Evidence suggests a dose-dependency between LDL cholesterol levels and cardiovascular risk. We analysed the effects of empagliflozin compared to placebo on cardiovascular outcomes according to different LDL-C levels.Design and Method:
In EMPA-REG OUTCOME, patients with T2DM and high cardiovascular risk received empagliflozin 10 mg or 25 mg or placebo in addition to standard of care. All cardiovascular outcomes were independently adjudicated.
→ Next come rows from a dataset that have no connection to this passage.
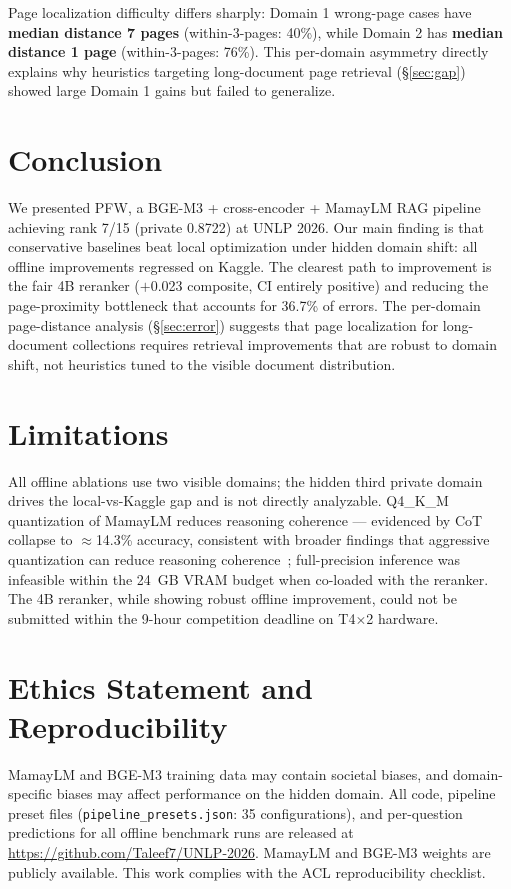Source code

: \documentclass[11pt]{article}
\begin{document}
Page localization difficulty differs sharply: Domain 1 wrong-page cases have \textbf{median distance 7 pages} (within-3-pages: 40\%), while Domain 2 has \textbf{median distance 1 page} (within-3-pages: 76\%). This per-domain asymmetry directly explains why heuristics targeting long-document page retrieval (\S\ref{sec:gap}) showed large Domain 1 gains but failed to generalize.

\section{Conclusion}

We presented PFW, a BGE-M3 + cross-encoder + MamayLM RAG pipeline achieving rank 7/15 (private 0.8722) at UNLP 2026. Our main finding is that conservative baselines beat local optimization under hidden domain shift: all offline improvements regressed on Kaggle. The clearest path to improvement is the fair 4B reranker ($+$0.023 composite, CI entirely positive) and reducing the page-proximity bottleneck that accounts for 36.7\% of errors. The per-domain page-distance analysis (\S\ref{sec:error}) suggests that page localization for long-document collections requires retrieval improvements that are robust to domain shift, not heuristics tuned to the visible document distribution.



\appendix

\section*{Limitations}

All offline ablations use two visible domains; the hidden third private domain drives the local-vs-Kaggle gap and is not directly analyzable. Q4\_K\_M quantization of MamayLM reduces reasoning coherence — evidenced by CoT collapse to $\approx$14.3\% accuracy, consistent with broader findings that aggressive quantization can reduce reasoning coherence~\cite{dettmers2023qlora}; full-precision inference was infeasible within the 24~GB VRAM budget when co-loaded with the reranker. The 4B reranker, while showing robust offline improvement, could not be submitted within the 9-hour competition deadline on T4$\times$2 hardware.

\section*{Ethics Statement and Reproducibility}

MamayLM and BGE-M3 training data may contain societal biases, and domain-specific biases may affect performance on the hidden domain. All code, pipeline preset files (\texttt{pipeline\_presets.json}: 35 configurations), and per-question predictions for all offline benchmark runs are released at \url{https://github.com/Taleef7/UNLP-2026}. MamayLM and BGE-M3 weights are publicly available. This work complies with the ACL reproducibility checklist.
\end{document}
We investigated the time to (first) 3P-MACE, cardiovascular death, hospitalization for heart failure (HHF) and total mortality for empagliflozin vs placebo between baseline LDL cholesterol categories: < 70, 70-<85, 85-<100, 100 – 115, and > 115 mg/dL by a Cox regression including the interaction of baseline LDL cholesterol category and treatment.Results:
Of the 7,020 patients randomized and treated, 81.0% of patients received lipid lowering therapy (77.0% statins) and the mean (SD) LDL cholesterol was 85.6 (35.7) mg/dL. Baseline characteristics by categories of LDL cholesterol, indicated differences in statin use, diabetes duration, blood pressure, use of antihypertensives, and proportion with albuminuria. The cardiovascular incidence rates varied according to LDL cholesterol levels, however, the impact of empagliflozin on these cardiovascular outcomes were consistent with the overall trial results (interaction p-values: 0.278 3P-MACE, 0.0852 cardiovascular death, 0.5005 HHF and 0.1563 total mortality) (table).Conclusions:
The modulating effects of empagliflozin on cardiovascular outcomes did not differ between the categories of baseline LDL cholesterol levels.